Die Menschen brauchen jetzt Sicherheit

Die Ausweitung der Kampfhandlungen in Rafah ist katastrophal und sollte sofort gestoppt werden. Die Situation für die mehr als eine Million Menschen, die an den südlichsten Punkt des Gazastreifens geflohen sind, ist bereits jetzt desolat. Sie haben keine Möglichkeit, den Angriffen zu entfliehen.

275.000
Menschen lebten 2023 in Rafah – jetzt sind es etwa 1,3 Millionen.

Hinzu kommt, dass Rafah einer der wenigen Zugangspunkte für humanitäre Lieferungen ist – würde der Grenzübergang ganz geschlossen, wäre das ein Desaster für die Versorgung der Menschen. Meine Kolleg:innen vor Ort sehen die drastischen Folgen des anhaltenden Krieges. Wir behandeln etwa Patient:innen mit schwer infizierten Wunden oder Verbrennungen und führen Operationen durch. Es fehlt an Schmerzmitteln, Anästhetika und Betten. Aufgrund des Mangels an sauberem Wasser nehmen Durchfallerkrankungen, Atemwegsinfektionen und Hepatitis-A-Infektionen zu.

Viele der Menschen, gerade die Kinder, sind schwer traumatisiert. Das, was die Menschen und alle humanitären Helfer:innen am dringendsten benötigen, ist Sicherheit.

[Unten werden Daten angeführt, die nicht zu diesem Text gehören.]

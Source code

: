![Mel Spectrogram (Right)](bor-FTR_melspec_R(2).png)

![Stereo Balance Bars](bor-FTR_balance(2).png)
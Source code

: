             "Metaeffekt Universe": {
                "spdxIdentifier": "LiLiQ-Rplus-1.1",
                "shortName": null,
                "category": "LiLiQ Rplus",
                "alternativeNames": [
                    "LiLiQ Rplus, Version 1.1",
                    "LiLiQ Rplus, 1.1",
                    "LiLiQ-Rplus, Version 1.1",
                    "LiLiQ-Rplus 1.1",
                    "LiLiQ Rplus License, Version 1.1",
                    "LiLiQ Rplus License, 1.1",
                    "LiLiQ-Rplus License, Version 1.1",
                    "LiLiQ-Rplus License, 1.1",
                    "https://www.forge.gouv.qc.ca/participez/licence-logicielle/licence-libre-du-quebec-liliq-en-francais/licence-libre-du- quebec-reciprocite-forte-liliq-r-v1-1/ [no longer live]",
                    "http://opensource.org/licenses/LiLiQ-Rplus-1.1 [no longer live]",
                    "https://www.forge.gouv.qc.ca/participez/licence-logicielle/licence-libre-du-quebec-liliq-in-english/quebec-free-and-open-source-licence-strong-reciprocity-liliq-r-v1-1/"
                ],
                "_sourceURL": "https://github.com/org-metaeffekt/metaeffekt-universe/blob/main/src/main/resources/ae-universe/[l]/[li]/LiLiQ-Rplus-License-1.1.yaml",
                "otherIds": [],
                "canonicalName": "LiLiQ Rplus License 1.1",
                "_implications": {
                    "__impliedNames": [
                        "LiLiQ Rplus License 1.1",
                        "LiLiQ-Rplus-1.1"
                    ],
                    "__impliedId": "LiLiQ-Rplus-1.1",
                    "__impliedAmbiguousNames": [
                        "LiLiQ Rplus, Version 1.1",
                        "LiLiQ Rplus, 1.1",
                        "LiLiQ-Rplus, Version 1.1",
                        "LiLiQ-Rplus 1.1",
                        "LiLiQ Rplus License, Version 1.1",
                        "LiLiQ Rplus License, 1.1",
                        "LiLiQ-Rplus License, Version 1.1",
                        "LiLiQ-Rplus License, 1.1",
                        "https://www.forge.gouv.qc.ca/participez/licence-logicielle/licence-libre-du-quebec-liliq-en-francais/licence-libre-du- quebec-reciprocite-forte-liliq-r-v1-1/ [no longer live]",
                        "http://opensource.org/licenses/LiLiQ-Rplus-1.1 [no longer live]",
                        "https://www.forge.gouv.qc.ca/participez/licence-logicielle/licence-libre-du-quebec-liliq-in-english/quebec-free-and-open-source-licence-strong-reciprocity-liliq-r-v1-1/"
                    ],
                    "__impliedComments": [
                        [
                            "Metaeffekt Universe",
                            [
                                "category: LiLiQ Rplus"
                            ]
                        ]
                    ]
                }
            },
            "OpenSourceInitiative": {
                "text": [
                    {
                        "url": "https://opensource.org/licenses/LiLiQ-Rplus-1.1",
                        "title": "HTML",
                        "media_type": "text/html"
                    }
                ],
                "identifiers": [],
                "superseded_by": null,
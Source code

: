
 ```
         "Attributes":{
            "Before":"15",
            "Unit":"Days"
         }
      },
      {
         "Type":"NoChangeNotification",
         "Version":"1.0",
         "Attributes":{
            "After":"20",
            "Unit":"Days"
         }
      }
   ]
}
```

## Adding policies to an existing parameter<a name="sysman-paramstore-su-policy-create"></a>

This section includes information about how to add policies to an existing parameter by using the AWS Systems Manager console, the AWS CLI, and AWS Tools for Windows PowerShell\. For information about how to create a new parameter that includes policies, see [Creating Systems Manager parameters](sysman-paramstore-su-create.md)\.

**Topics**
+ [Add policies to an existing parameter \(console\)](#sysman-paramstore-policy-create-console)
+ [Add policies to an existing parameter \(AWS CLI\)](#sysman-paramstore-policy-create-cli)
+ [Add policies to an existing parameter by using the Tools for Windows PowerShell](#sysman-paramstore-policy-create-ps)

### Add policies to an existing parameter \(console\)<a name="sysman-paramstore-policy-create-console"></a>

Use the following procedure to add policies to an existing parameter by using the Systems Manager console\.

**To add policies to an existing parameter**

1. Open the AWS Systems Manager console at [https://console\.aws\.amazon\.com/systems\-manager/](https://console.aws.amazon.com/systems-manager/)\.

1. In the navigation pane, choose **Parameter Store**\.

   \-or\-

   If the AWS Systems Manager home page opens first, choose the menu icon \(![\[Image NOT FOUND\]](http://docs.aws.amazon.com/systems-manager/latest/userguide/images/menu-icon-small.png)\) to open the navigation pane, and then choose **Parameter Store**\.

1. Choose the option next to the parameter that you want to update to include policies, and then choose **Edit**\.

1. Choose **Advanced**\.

Wir fordern daher einen sofortigen Waffenstillstand, um die medizinische Versorgung für die Menschen zu gewährleisten.


Kinder sind durch Bomben besonders gefährdet

Mehr als eine Million Menschen sind in den vergangenen vier Monaten nach Rafah geflohen, rund 610.000 von ihnen sind Kinder. Sie alle sind auf der Suche nach Schutz und haben sich auf Anordnung des israelischen Militärs dorthin begeben. 1,3 Millionen Menschen sind zusammengepfercht auf 62 Quadratkilometern – das ist ungefähr so groß wie der Berliner Bezirk Charlottenburg-Wimersdorf. Für all diese Menschen gibt es kein Entkommen, keinen sicheren Ort mehr. Überall wird gekämpft, ihre Häuser sind zerstört, und der Grenzübergang nach Ägypten bleibt verschlossen. 

Eine Offensive auf Rafah wäre das verheerende nächste Kapitel eines Konflikts, der ohnehin schon zivile Opfer in beispielloser Zahl gefordert hat. Kinder sind durch Bomben und andere Explosivwaffen besonders gefährdet: Ihre Körper sind kleiner, ihre Knochen brechen leichter und sie verbluten schneller.

Der Grenzübergang Rafah ist außerdem der wichtigste Zugang für humanitäre Hilfe für den gesamten Gazastreifen. Eine Militäroffensive würde auch diese Hilfe komplett zum Erliegen bringen. Statt weiterer Kämpfe braucht es einen endgültigen Waffenstillstand und es braucht ihn jetzt! Das Leben von mehr als 610.000 Kindern hängt davon ab.